I am running a regression analysis to understand the effect of several IVs on the transport mode choice of questionnaire respondents. My sample of respondents is of 100, and I have more than 10 categorical variables I would like to examine as IVs. If I use all of them together on a model, I do not find anyone to be significant, due to my sample size. Thus, my question is: does it make sense to test sets of these variables that are theoretically related in separate models, and then combine in a model only those that were significant?
I would be wary of that approach. If all of the IVs are orthogonal to one another (that is, they are independent of one another), then there'd be no difference between 10 univariate tests and 1 multiple regression test, except fewer residual df. However, in practice, I'd bet that among 10 IVs, at least 2 or 3 of them are correlated with one another.

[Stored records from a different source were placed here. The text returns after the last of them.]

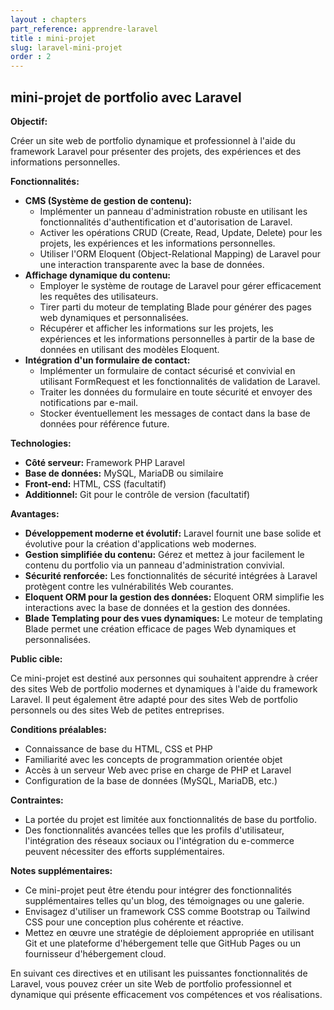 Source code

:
 ```yaml
---
layout : chapters
part_reference: apprendre-laravel
title : mini-projet
slug: laravel-mini-projet
order : 2
---
```


## mini-projet de portfolio avec Laravel

**Objectif:**

Créer un site web de portfolio dynamique et professionnel à l'aide du framework Laravel pour présenter des projets, des expériences et des informations personnelles.

**Fonctionnalités:**

* **CMS (Système de gestion de contenu):**
    * Implémenter un panneau d'administration robuste en utilisant les fonctionnalités d'authentification et d'autorisation de Laravel.
    * Activer les opérations CRUD (Create, Read, Update, Delete) pour les projets, les expériences et les informations personnelles.
    * Utiliser l'ORM Eloquent (Object-Relational Mapping) de Laravel pour une interaction transparente avec la base de données.
* **Affichage dynamique du contenu:**
    * Employer le système de routage de Laravel pour gérer efficacement les requêtes des utilisateurs.
    * Tirer parti du moteur de templating Blade pour générer des pages web dynamiques et personnalisées.
    * Récupérer et afficher les informations sur les projets, les expériences et les informations personnelles à partir de la base de données en utilisant des modèles Eloquent.
* **Intégration d'un formulaire de contact:**
    * Implémenter un formulaire de contact sécurisé et convivial en utilisant FormRequest et les fonctionnalités de validation de Laravel.
    * Traiter les données du formulaire en toute sécurité et envoyer des notifications par e-mail.
    * Stocker éventuellement les messages de contact dans la base de données pour référence future.

**Technologies:**

* **Côté serveur:** Framework PHP Laravel
* **Base de données:** MySQL, MariaDB ou similaire
* **Front-end:** HTML, CSS (facultatif)
* **Additionnel:** Git pour le contrôle de version (facultatif)

**Avantages:**

* **Développement moderne et évolutif:** Laravel fournit une base solide et évolutive pour la création d'applications web modernes.
* **Gestion simplifiée du contenu:** Gérez et mettez à jour facilement le contenu du portfolio via un panneau d'administration convivial.
* **Sécurité renforcée:** Les fonctionnalités de sécurité intégrées à Laravel protègent contre les vulnérabilités Web courantes.
* **Eloquent ORM pour la gestion des données:** Eloquent ORM simplifie les interactions avec la base de données et la gestion des données.
* **Blade Templating pour des vues dynamiques:** Le moteur de templating Blade permet une création efficace de pages Web dynamiques et personnalisées.

**Public cible:**

Ce mini-projet est destiné aux personnes qui souhaitent apprendre à créer des sites Web de portfolio modernes et dynamiques à l'aide du framework Laravel. Il peut également être adapté pour des sites Web de portfolio personnels ou des sites Web de petites entreprises.

**Conditions préalables:**

* Connaissance de base du HTML, CSS et PHP
* Familiarité avec les concepts de programmation orientée objet
* Accès à un serveur Web avec prise en charge de PHP et Laravel
* Configuration de la base de données (MySQL, MariaDB, etc.)

**Contraintes:**

* La portée du projet est limitée aux fonctionnalités de base du portfolio.
* Des fonctionnalités avancées telles que les profils d'utilisateur, l'intégration des réseaux sociaux ou l'intégration du e-commerce peuvent nécessiter des efforts supplémentaires.

**Notes supplémentaires:**

* Ce mini-projet peut être étendu pour intégrer des fonctionnalités supplémentaires telles qu'un blog, des témoignages ou une galerie.
* Envisagez d'utiliser un framework CSS comme Bootstrap ou Tailwind CSS pour une conception plus cohérente et réactive.
* Mettez en œuvre une stratégie de déploiement appropriée en utilisant Git et une plateforme d'hébergement telle que GitHub Pages ou un fournisseur d'hébergement cloud.

En suivant ces directives et en utilisant les puissantes fonctionnalités de Laravel, vous pouvez créer un site Web de portfolio professionnel et dynamique qui présente efficacement vos compétences et vos réalisations.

Multiple regression tells you what the influence of one IV is holding all others constant. If IVs are correlated, then this yields better inference about the particular effects of each IV. The first thing I would do is check for collinearity. Maybe some IVs are highly correlated with one another and therefore redundant. You can then exclude redundant IVs. Another thing I would try would be some kind of factor analysis on the IVs, usually PCA. You might be able to use PCA on the IVs to reduce the 10 IVs into 3-4 IVs, depending on how correlated the IVs are. This would take advantage of your full set of IVs and allow you to use multiple regression at the same time.

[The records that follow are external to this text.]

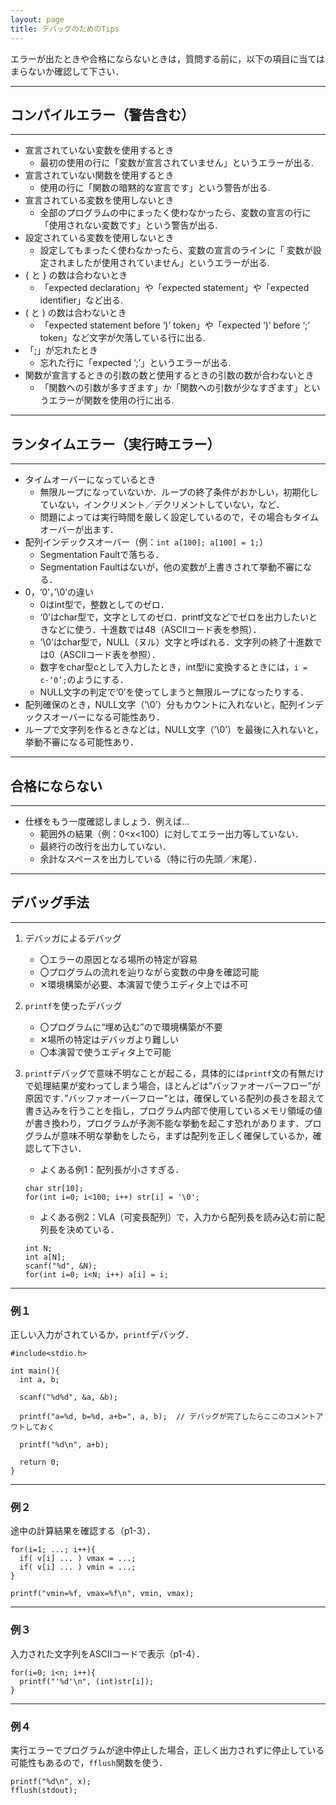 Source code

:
 ```yaml
---
layout: page
title: デバッグのためのTips
---
```


エラーが出たときや合格にならないときは，質問する前に，以下の項目に当てはまらないか確認して下さい．

---
## コンパイルエラー（警告含む）
---

* 宣言されていない変数を使用するとき
   * 最初の使用の行に「変数が宣言されていません」というエラーが出る.
* 宣言されていない関数を使用するとき
   * 使用の行に「関数の暗黙的な宣言です」という警告が出る.
* 宣言されている変数を使用しないとき
   * 全部のプログラムの中にまったく使わなかったら、変数の宣言の行に「使用されない変数です」という警告が出る.
* 設定されている変数を使用しないとき
   * 設定してもまったく使わなかったら、変数の宣言のラインに「 変数が設定されましたが使用されていません」というエラーが出る.
* { と } の数は合わないとき
   * 「expected declaration」や「expected statement」や「expected identifier」など出る.
* ( と ) の数は合わないとき
   * 「expected statement before ‘)’ token」や「expected ‘)’ before ‘;’ token」など文字が欠落している行に出る.
* 「;」が忘れたとき
   * 忘れた行に「expected ‘;’」というエラーが出る.
* 関数が宣言するときの引数の数と使用するときの引数の数が合わないとき
   * 「関数への引数が多すぎます」か「関数への引数が少なすぎます」というエラーが関数を使用の行に出る.

---
## ランタイムエラー（実行時エラー）
---

* タイムオーバーになっているとき
    * 無限ループになっていないか．ループの終了条件がおかしい，初期化していない，インクリメント／デクリメントしていない，など．
    * 問題によっては実行時間を厳しく設定しているので，その場合もタイムオーバーが出ます．
* 配列インデックスオーバー（例：`int a[100]; a[100] = 1;`）
    * Segmentation Faultで落ちる．
    * Segmentation Faultはないが，他の変数が上書きされて挙動不審になる．
* 0，‘0’，’\0’の違い
    * 0はint型で，整数としてのゼロ．
    * ‘0’はchar型で，文字としてのゼロ．printf文などでゼロを出力したいときなどに使う．十進数では48（ASCIIコード表を参照）．
    * ’\0’はchar型で，NULL（ヌル）文字と呼ばれる．文字列の終了十進数では0（ASCIIコード表を参照）．
    * 数字をchar型cとして入力したとき，int型iに変換するときには，`i = c-‘0’;`のようにする．
    * NULL文字の判定で‘0’を使ってしまうと無限ループになったりする．
* 配列確保のとき，NULL文字（’\0’）分もカウントに入れないと，配列インデックスオーバーになる可能性あり．
* ループで文字列を作るときなどは，NULL文字（’\0’）を最後に入れないと，挙動不審になる可能性あり．

---
## 合格にならない
---

* 仕様をもう一度確認しましょう．例えば…
    * 範囲外の結果（例：0<x<100）に対してエラー出力等していない．
    * 最終行の改行を出力していない．
    * 余計なスペースを出力している（特に行の先頭／末尾）．

---
## デバッグ手法
---

1. デバッガによるデバッグ
    - 〇エラーの原因となる場所の特定が容易
    - 〇プログラムの流れを辿りながら変数の中身を確認可能
    - ✕環境構築が必要、本演習で使うエディタ上では不可

2. `printf`を使ったデバッグ
    - 〇プログラムに“埋め込む”ので環境構築が不要
    - ✕場所の特定はデバッガより難しい
    - 〇本演習で使うエディタ上で可能

3. `printf`デバッグで意味不明なことが起こる，具体的には`printf`文の有無だけで処理結果が変わってしまう場合，ほとんどは”バッファオーバーフロー”が原因です．”バッファオーバーフロー”とは，確保している配列の長さを超えて書き込みを行うことを指し，プログラム内部で使用しているメモリ領域の値が書き換わり，プログラムが予測不能な挙動を起こす恐れがあります．プログラムが意味不明な挙動をしたら，まずは配列を正しく確保しているか，確認して下さい．
    - よくある例1：配列長が小さすぎる．
    ```
    char str[10];
    for(int i=0; i<100; i++) str[i] = '\0';
    ```
    
    - よくある例2：VLA（可変長配列）で，入力から配列長を読み込む前に配列長を決めている．
    ```
    int N;
    int a[N];
    scanf("%d", &N);
    for(int i=0; i<N; i++) a[i] = i;
    ```
    
---
### 例１

正しい入力がされているか，`printf`デバッグ．

```
#include<stdio.h>

int main(){
  int a, b;

  scanf("%d%d", &a, &b);
  
  printf("a=%d, b=%d, a+b=", a, b);  // デバッグが完了したらここのコメントアウトしておく
  
  printf("%d\n", a+b);

  return 0;
}
```

---
### 例２

途中の計算結果を確認する（p1-3）．

```
for(i=1; ...; i++){
  if( v[i] ... ) vmax = ...;
  if( v[i] ... ) vmin = ...; 
}

printf("vmin=%f, vmax=%f\n", vmin, vmax);
```

---
### 例３

入力された文字列をASCIIコードで表示（p1-4）．

```
for(i=0; i<n; i++){
  printf("'%d'\n", (int)str[i]);
}
```

---
### 例４

実行エラーでプログラムが途中停止した場合，正しく出力されずに停止している可能性もあるので，`fflush`関数を使う．

```
printf("%d\n", x);
fflush(stdout);
```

Another approach would be to formulate specific a-priori hypotheses given particular combinations of IVs. You can then use model selection (AIC, AICc) to identify which sets of IVs are important and then examine parameter estimates and SEs from there. See Burnham and Anderson (2002) - Model selection and multimodel inference for more details.
Either way, you should find an approach that allows you to carefully make use of all IVs, rather than some kind of stepwise approach. There are too many issues with data dredging and multiple comparisons. You might be missing something in the univariate tests (such as one variable unimportant on its own, but important in the presence of others).